Mesa (main): nir_to_tgsi: Pack our tex coords into vec4 nir_tex_src_backend[12].

Thu Jul 29 16:41:54 UTC 2021

Module: Mesa
Branch: main
Commit: 9ffd00bcf13396c616debb5eec12e872614bccfc
URL:    http://cgit.freedesktop.org/mesa/mesa/commit/?id=9ffd00bcf13396c616debb5eec12e872614bccfc

Author: Emma Anholt <emma at anholt.net>
Date:   Wed Jul 14 16:41:58 2021 -0700

nir_to_tgsi: Pack our tex coords into vec4 nir_tex_src_backend[12].

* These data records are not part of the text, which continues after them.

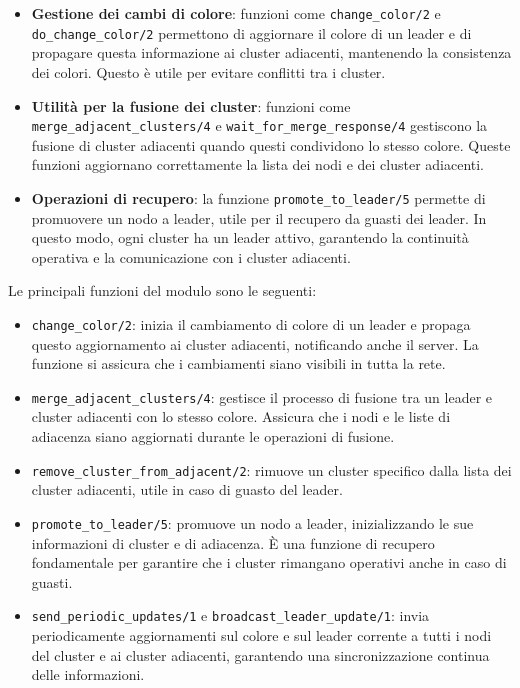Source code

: \documentclass[12pt, a4paper]{report}
\begin{document}
\begin{itemize}
    \item \textbf{Gestione dei cambi di colore}: funzioni come \texttt{change\_color/2} e \texttt{do\_change\_color/2} permettono di aggiornare il colore di un leader e di propagare questa informazione ai cluster adiacenti, mantenendo la consistenza dei colori. Questo è utile per evitare conflitti tra i cluster.

    \item \textbf{Utilità per la fusione dei cluster}: funzioni come \texttt{merge\_adjacent\_clusters/4} e \texttt{wait\_for\_merge\_response/4} gestiscono la fusione di cluster adiacenti quando questi condividono lo stesso colore. Queste funzioni aggiornano correttamente la lista dei nodi e dei cluster adiacenti.

    \item \textbf{Operazioni di recupero}: la funzione \texttt{promote\_to\_leader/5} permette di promuovere un nodo a leader, utile per il recupero da guasti dei leader. In questo modo, ogni cluster ha un leader attivo, garantendo la continuità operativa e la comunicazione con i cluster adiacenti.

\end{itemize}

\noindent
Le principali funzioni del modulo sono le seguenti:

\begin{itemize}
    \item \texttt{change\_color/2}: inizia il cambiamento di colore di un leader e propaga questo aggiornamento ai cluster adiacenti, notificando anche il server. La funzione si assicura che i cambiamenti siano visibili in tutta la rete.

    \item \texttt{merge\_adjacent\_clusters/4}: gestisce il processo di fusione tra un leader e cluster adiacenti con lo stesso colore. Assicura che i nodi e le liste di adiacenza siano aggiornati durante le operazioni di fusione.

    \item \texttt{remove\_cluster\_from\_adjacent/2}: rimuove un cluster specifico dalla lista dei cluster adiacenti, utile in caso di guasto del leader.

    \item \texttt{promote\_to\_leader/5}: promuove un nodo a leader, inizializzando le sue informazioni di cluster e di adiacenza. È una funzione di recupero fondamentale per garantire che i cluster rimangano operativi anche in caso di guasti.

    \item \texttt{send\_periodic\_updates/1} e \texttt{broadcast\_leader\_update/1}: invia periodicamente aggiornamenti sul colore e sul leader corrente a tutti i nodi del cluster e ai cluster adiacenti, garantendo una sincronizzazione continua delle informazioni.

\end{itemize}
\end{document}
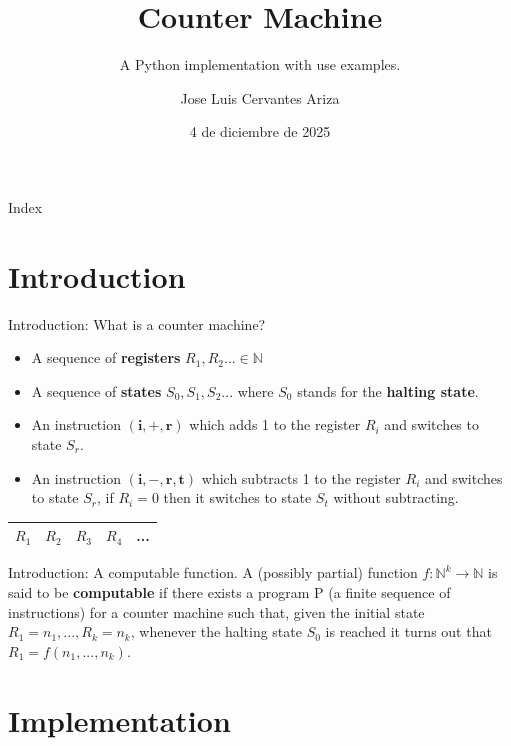 \documentclass[aspectratio=169]{beamer}
\title{Counter Machine}
\subtitle{A Python implementation with use examples.}
\author{Jose Luis Cervantes Ariza}
\institute{Universidad de Málaga}
\date{4 de diciembre de 2025}
\begin{document}
\begin{frame}
    \titlepage
\end{frame}

\begin{frame}{Index}
    \tableofcontents
\end{frame}

\section{Introduction}

\begin{frame}{Introduction: What is a counter machine?}
    \begin{itemize}
        \item A sequence of \textbf{registers} ${R_1,R_2 ... \in \mathbb{N}}$
        \item A sequence of \textbf{states} ${S_0,S_1,S_2...}$ where $S_0$ stands for the \textbf{halting state}. 
        \item An instruction $\mathbf{(i,+,r)}$ which adds 1 to the register $R_i$ and switches to state $S_r$.
        \item An instruction $\mathbf{(i,-,r,t)}$ which subtracts 1 to the register $R_i$ and switches to state $S_r$, if $R_i=0$ then it switches to state $S_t$ without subtracting.
    \end{itemize}
\begin{center}
    \begin{tabular}{|c|c|c|c|c|}
        \hline
        $R_1$ & $R_2$ & $R_3$ & $R_4$ & ... \\
        \hline
    \end{tabular}
\end{center}
\end{frame}

\begin{frame}{Introduction: A computable function.}
    A (possibly partial) function $f:\mathbb{N}^{k}\rightarrow\mathbb{N}$ is said to be \textbf{computable} if there exists
    a program P (a finite sequence of instructions) for a counter machine such that, given the initial state
    $R_1 = n_1,...,R_k = n_k$, whenever the halting state $S_0$ is reached it turns out that $R_1 = f(n_1,...,n_k)$.
    
\end{frame}


\section{Implementation}
\end{document}
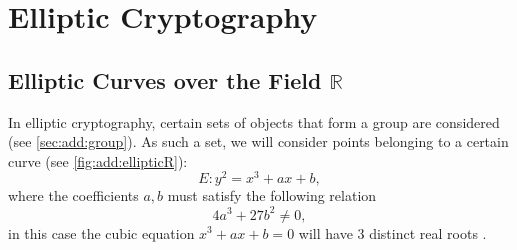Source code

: \section{Elliptic Cryptography}

\subsection{Elliptic Curves over the Field $\mathbb{R}$}



In elliptic cryptography, certain sets of objects that form a group are considered (see \autoref{sec:add:group}). As such a set, we will consider points belonging to a certain curve (see \autoref{fig:add:ellipticR}): 
\[
E: y^2 = x^3 +a x + b,
\]
where the coefficients $a,b$ must satisfy the following relation
\[
4 a^3 + 27 b^2 \ne 0,
\]
in this case the cubic equation $x^3 + a x + b = 0$ will have 3 distinct real roots \cite{Washington:2008:ECN:1388394}. 



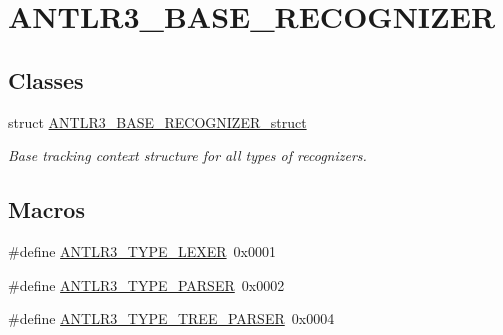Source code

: \hypertarget{group___a_n_t_l_r3___b_a_s_e___r_e_c_o_g_n_i_z_e_r}{\section{A\-N\-T\-L\-R3\-\_\-\-B\-A\-S\-E\-\_\-\-R\-E\-C\-O\-G\-N\-I\-Z\-E\-R}
\label{group___a_n_t_l_r3___b_a_s_e___r_e_c_o_g_n_i_z_e_r}
}
\subsection*{Classes}
\begin{DoxyCompactItemize}
\item 
struct \hyperlink{struct_a_n_t_l_r3___b_a_s_e___r_e_c_o_g_n_i_z_e_r__struct}{A\-N\-T\-L\-R3\-\_\-\-B\-A\-S\-E\-\_\-\-R\-E\-C\-O\-G\-N\-I\-Z\-E\-R\-\_\-struct}
\begin{DoxyCompactList}\small\item\em Base tracking context structure for all types of recognizers. \end{DoxyCompactList}\end{DoxyCompactItemize}
\subsection*{Macros}
\begin{DoxyCompactItemize}
\item 
\#define \hyperlink{group___a_n_t_l_r3___b_a_s_e___r_e_c_o_g_n_i_z_e_r_ga63faeec6cee4f885c4b90a6d0cc2f5b4}{A\-N\-T\-L\-R3\-\_\-\-T\-Y\-P\-E\-\_\-\-L\-E\-X\-E\-R}~0x0001
\item 
\#define \hyperlink{group___a_n_t_l_r3___b_a_s_e___r_e_c_o_g_n_i_z_e_r_gafee8a3d7d292291a4cb15619c6bca466}{A\-N\-T\-L\-R3\-\_\-\-T\-Y\-P\-E\-\_\-\-P\-A\-R\-S\-E\-R}~0x0002
\item 
\#define \hyperlink{group___a_n_t_l_r3___b_a_s_e___r_e_c_o_g_n_i_z_e_r_ga3ff933756e4fc6d8fd9a5a8a0d67bb98}{A\-N\-T\-L\-R3\-\_\-\-T\-Y\-P\-E\-\_\-\-T\-R\-E\-E\-\_\-\-P\-A\-R\-S\-E\-R}~0x0004
\end{DoxyCompactItemize}
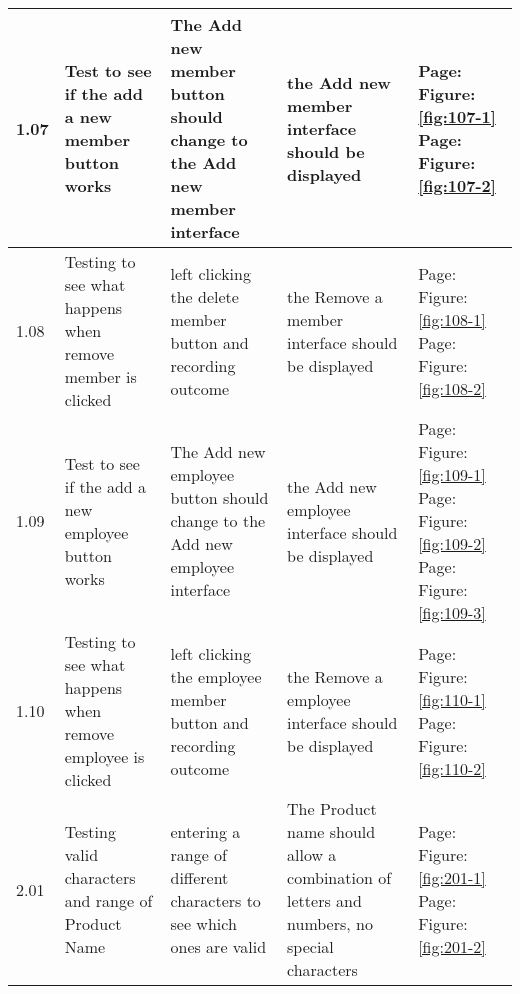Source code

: \begin{flushleft}
\begin{longtable}{|p{1cm}|p{2.5cm}|p{2.5cm}|p{2cm}|p{2cm}|}
	1.07 & Test to see if the add a new member button works & The Add new member button should change to the Add new member interface & the Add new member interface should be displayed&  Page:\pageref{fig:107-1}  \newline Figure:\ref{fig:107-1} \newline  \newline Page:\pageref{fig:107-2}  \newline Figure:\ref{fig:107-2}\\ \hline
	1.08 & Testing to see what happens when remove member is clicked & left clicking the delete member button and recording outcome & the Remove a member interface should be displayed &  Page:\pageref{fig:108-1}  \newline Figure:\ref{fig:108-1} \newline  \newline Page:\pageref{fig:108-2}  \newline Figure:\ref{fig:108-2}\\ \hline
	1.09 & Test to see if the add a new employee button works & The Add new employee button should change to the Add new employee interface &  the Add new employee interface should be displayed&   Page:\pageref{fig:109-1}  \newline Figure:\ref{fig:109-1} \newline  \newline Page:\pageref{fig:109-2}  \newline Figure:\ref{fig:109-2} \newline  \newline  Page:\pageref{fig:109-3}  \newline Figure:\ref{fig:109-3}\\ \hline
	1.10 & Testing to see what happens when remove employee is clicked & left clicking the employee member button and recording outcome & the Remove a employee interface should be displayed &  Page:\pageref{fig:110-1}  \newline Figure:\ref{fig:110-1}  \newline  \newline Page:\pageref{fig:110-2}  \newline Figure:\ref{fig:110-2}\\ \hline
	2.01 & Testing valid characters and range of Product Name & entering a range of different characters to see which ones are valid & The Product name should allow a combination of letters and numbers, no special characters & Page:\pageref{fig:201-1}  \newline Figure:\ref{fig:201-1}  \newline  \newline Page:\pageref{fig:201-2}  \newline Figure:\ref{fig:201-2}\\ \hline

\end{longtable}
\end{flushleft}
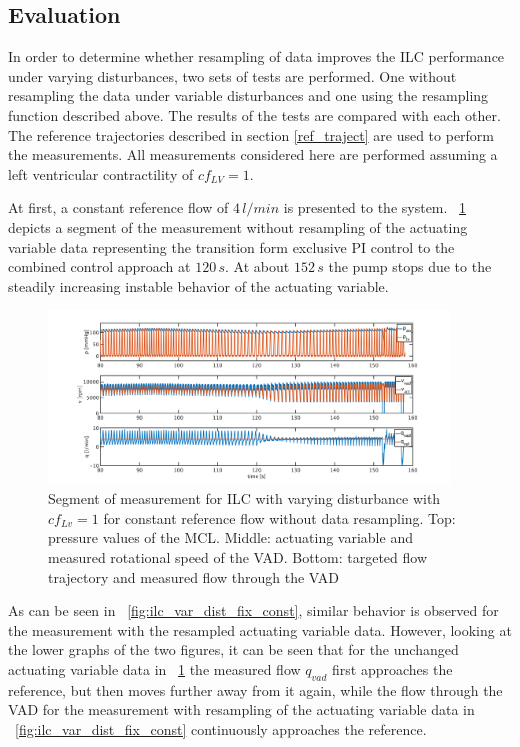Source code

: \subsection{Evaluation}
In order to determine whether resampling of data improves the ILC performance under varying disturbances, two sets of tests are performed. One without resampling the data under variable disturbances and one using the resampling function described above. The results of the tests are compared with each other.
The reference trajectories described in section \ref{ref_traject} are used to perform the measurements. All measurements considered here are performed assuming a left ventricular contractility of $cf_{LV}=1$.


At first, a constant reference flow of $4\,l/min$ is presented to the system. \figurename~\ref{fig:ilc_var_dist_unfix_const} depicts a segment of the measurement without resampling of the actuating variable data representing the transition form exclusive PI control to the combined control approach at $120\,s$. At about $152\,s$ the pump stops due to the steadily increasing instable behavior of the actuating variable.
\begin{figure}[ht!]
  \centering
  \includegraphics[width=0.95\textwidth]{images/chapt_5/ILC/ilc_var_dist_unfix_const.pdf}
  \caption[Segment of measurement for ILC with varying disturbance with $cf_{Lv}=1$ for constant reference flow without data resampling]{Segment of measurement for ILC with varying disturbance with $cf_{Lv}=1$ for constant reference flow without data resampling. Top:  pressure values of the MCL. Middle: actuating variable and measured rotational speed of the VAD. Bottom: targeted flow trajectory and measured flow through the VAD}
  \label{fig:ilc_var_dist_unfix_const}
\end{figure}
As can be seen in \figurename~\ref{fig:ilc_var_dist_fix_const}, similar behavior is observed for the measurement with the resampled actuating variable data.
However, looking at the lower graphs of the two figures, it can be seen that for the unchanged actuating variable data in \figurename~\ref{fig:ilc_var_dist_unfix_const} the measured flow $q_{vad}$ first approaches the reference, but then moves further away from it again, while the flow through the VAD for the measurement with resampling of the actuating variable data in \figurename~\ref{fig:ilc_var_dist_fix_const} continuously approaches the reference.
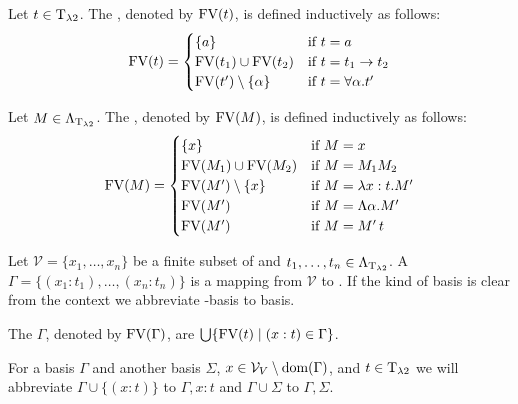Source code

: \begin{definition}
	Let $t\in\text{T}_{\lambda2}$. The , denoted by $\text{FV}(t)$, is defined inductively as follows:
		\[\text{FV}(t)=
			\begin{cases}
				\{a\}                 & \text{if $t=a$}                    \\ 
				\text{FV}(t_1)\cup\text{FV}(t_2)  & \text{if $t=t_1\to t_2$}           \\
				\text{FV}(t')\setminus\{\alpha\} & \text{if $t=\forall\alpha.t'$}\\
			\end{cases}\]
			
	Let $M\in\Lambda_{\text{T}_{\lambda2}}$. The , denoted by $\text{FV}(M)$, is defined inductively as follows:
	\[\FV(M)=
		\begin{cases}
			\{x\}                 & \text{if $M=x$}                \\ %
			\FV(M_1)\cup\FV(M_2)  & \text{if $M=M_1M_2$}           \\
			\FV(M')\setminus\{x\} & \text{if $M=\lambda x:t.M'$}   \\
			\FV(M')               & \text{if $M=\Lambda\alpha.M'$} \\
			\FV(M')               & \text{if $M=M'\,t$}            \\
		\end{cases}\]
\end{definition}
\begin{definition} Let $\mathcal{V}=\{x_1,\dots,x_n\}$ be a finite subset of \lambdaValVar{} and $t_1,\dots,t_n\in\Lambda_{\text{T}_{\lambda2}}$.	A  $\Gamma=\{(x_1:t_1),\dots,(x_n:t_n)\}$ is a mapping from $\mathcal{V}$ to \lambdaTypes{}. If the kind of basis is clear from the context we abbreviate \lambdaTwo-basis to basis. 

The  $\Gamma$, denoted by $\text{FV}(\Gamma)$, are $\bigcup\{\text{FV}(t)\mid(x:t)\in\Gamma\}$.
\end{definition}

For a basis $\Gamma$ and another basis $\Sigma$, $x\in\mathcal{V}_V\setminus\text{dom}(\Gamma)$, and $t\in\text{T}_{\lambda2}$ we will abbreviate $\Gamma\cup\{(x:t)\}$ to $\Gamma,x:t$ and $\Gamma\cup\Sigma$ to $\Gamma,\Sigma$. %

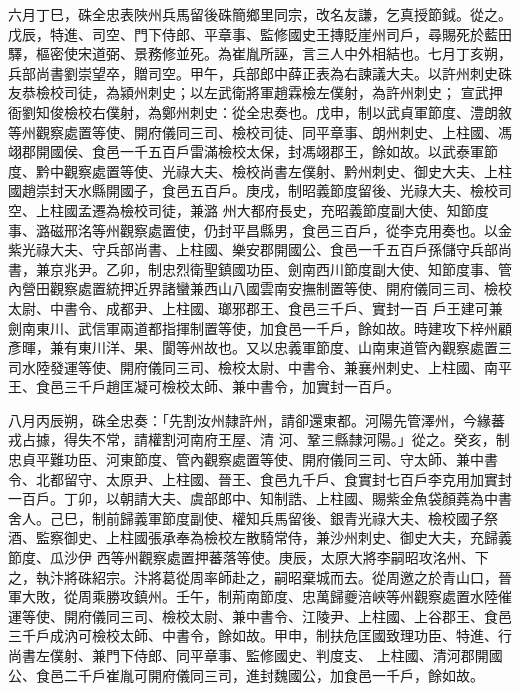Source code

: \begin{pinyinscope}
 六月丁巳，硃全忠表陜州兵馬留後硃簡鄉里同宗，改名友謙，乞真授節鉞。從之。戊辰，特進、司空、門下侍郎、平章事、監修國史王摶貶崖州司戶，尋賜死於藍田驛，樞密使宋道弼、景務修並死。為崔胤所誣，言三人中外相結也。七月丁亥朔，兵部尚書劉崇望卒，贈司空。甲午，兵部郎中薛正表為右諫議大夫。以許州刺史硃友恭檢校司徒，為潁州刺史；以左武衛將軍趙霖檢左僕射，為許州刺史；
 宣武押衙劉知俊檢校右僕射，為鄭州刺史：從全忠奏也。戊申，制以武貞軍節度、澧朗敘等州觀察處置等使、開府儀同三司、檢校司徒、同平章事、朗州刺史、上柱國、馮翊郡開國侯、食邑一千五百戶雷滿檢校太保，封馮翊郡王，餘如故。以武泰軍節度、黔中觀察處置等使、光祿大夫、檢校尚書左僕射、黔州刺史、御史大夫、上柱國趙崇封天水縣開國子，食邑五百戶。庚戌，制昭義節度留後、光祿大夫、檢校司空、上柱國孟遷為檢校司徒，兼潞
 州大都府長史，充昭義節度副大使、知節度事、潞磁邢洺等州觀察處置使，仍封平昌縣男，食邑三百戶，從李克用奏也。以金紫光祿大夫、守兵部尚書、上柱國、樂安郡開國公、食邑一千五百戶孫儲守兵部尚書，兼京兆尹。乙卯，制忠烈衛聖鎮國功臣、劍南西川節度副大使、知節度事、管內營田觀察處置統押近界諸蠻兼西山八國雲南安撫制置等使、開府儀同三司、檢校太尉、中書令、成都尹、上柱國、瑯邪郡王、食邑三千戶、實封一百
 戶王建可兼劍南東川、武信軍兩道都指揮制置等使，加食邑一千戶，餘如故。時建攻下梓州顧彥暉，兼有東川洋、果、閬等州故也。又以忠義軍節度、山南東道管內觀察處置三司水陸發運等使、開府儀同三司、檢校太尉、中書令、兼襄州刺史、上柱國、南平王、食邑三千戶趙匡凝可檢校太師、兼中書令，加實封一百戶。



 八月丙辰朔，硃全忠奏：「先割汝州隸許州，請卻還東都。河陽先管澤州，今緣蕃戎占據，得失不常，請權割河南府王屋、清
 河、鞏三縣隸河陽。」從之。癸亥，制忠貞平難功臣、河東節度、管內觀察處置等使、開府儀同三司、守太師、兼中書令、北都留守、太原尹、上柱國、晉王、食邑九千戶、食實封七百戶李克用加實封一百戶。丁卯，以朝請大夫、虞部郎中、知制誥、上柱國、賜紫金魚袋顏蕘為中書舍人。己巳，制前歸義軍節度副使、權知兵馬留後、銀青光祿大夫、檢校國子祭酒、監察御史、上柱國張承奉為檢校左散騎常侍，兼沙州刺史、御史大夫，充歸義節度、瓜沙伊
 西等州觀察處置押蕃落等使。庚辰，太原大將李嗣昭攻洺州、下之，執汴將硃紹宗。汴將葛從周率師赴之，嗣昭棄城而去。從周邀之於青山口，晉軍大敗，從周乘勝攻鎮州。壬午，制荊南節度、忠萬歸夔涪峽等州觀察處置水陸催運等使、開府儀同三司、檢校太尉、兼中書令、江陵尹、上柱國、上谷郡王、食邑三千戶成汭可檢校太師、中書令，餘如故。甲申，制扶危匡國致理功臣、特進、行尚書左僕射、兼門下侍郎、同平章事、監修國史、判度支、
 上柱國、清河郡開國公、食邑二千戶崔胤可開府儀同三司，進封魏國公，加食邑一千戶，餘如故。




\end{pinyinscope}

For TGSI, we need the coordinate, comparator, bias, and LOD all together
in the first two vec4 args, and by doing it in the backend we were
generating extra MOVs.

softpipe shader-db results:
total instructions in shared programs: 2985416 -> 2953625 (-1.06%)
instructions in affected programs: 499937 -> 468146 (-6.36%)
total temps in shared programs: 544769 -> 565869 (3.87%)
temps in affected programs: 105469 -> 126569 (20.01%)

i915g shader-db:
total instructions in shared programs: 371625 -> 369594 (-0.55%)
instructions in affected programs: 24903 -> 22872 (-8.16%)
total tex_indirect in shared programs: 11381 -> 11365 (-0.14%)
tex_indirect in affected programs: 43 -> 27 (-37.21%)
LOST:   7
GAINED: 16

The temps increase is the pre-existing issue that we never release temps
for NIR regs, which doesn't matter much for softpipe (just memory/cache
footprint) but does for i915g as seen by shaders that no longer compile
(though overall we seem to win).

Reviewed-by: Adam Jackson <ajax at redhat.com>
Part-of: <https://gitlab.freedesktop.org/mesa/mesa/-/merge_requests/11912>

---

 src/compiler/nir/nir.h                  |  21 +++++
 src/compiler/nir/nir_print.c            |   6 ++
 src/gallium/auxiliary/nir/nir_to_tgsi.c | 152 ++++++++++++++++++++------------
 3 files changed, 121 insertions(+), 58 deletions(-)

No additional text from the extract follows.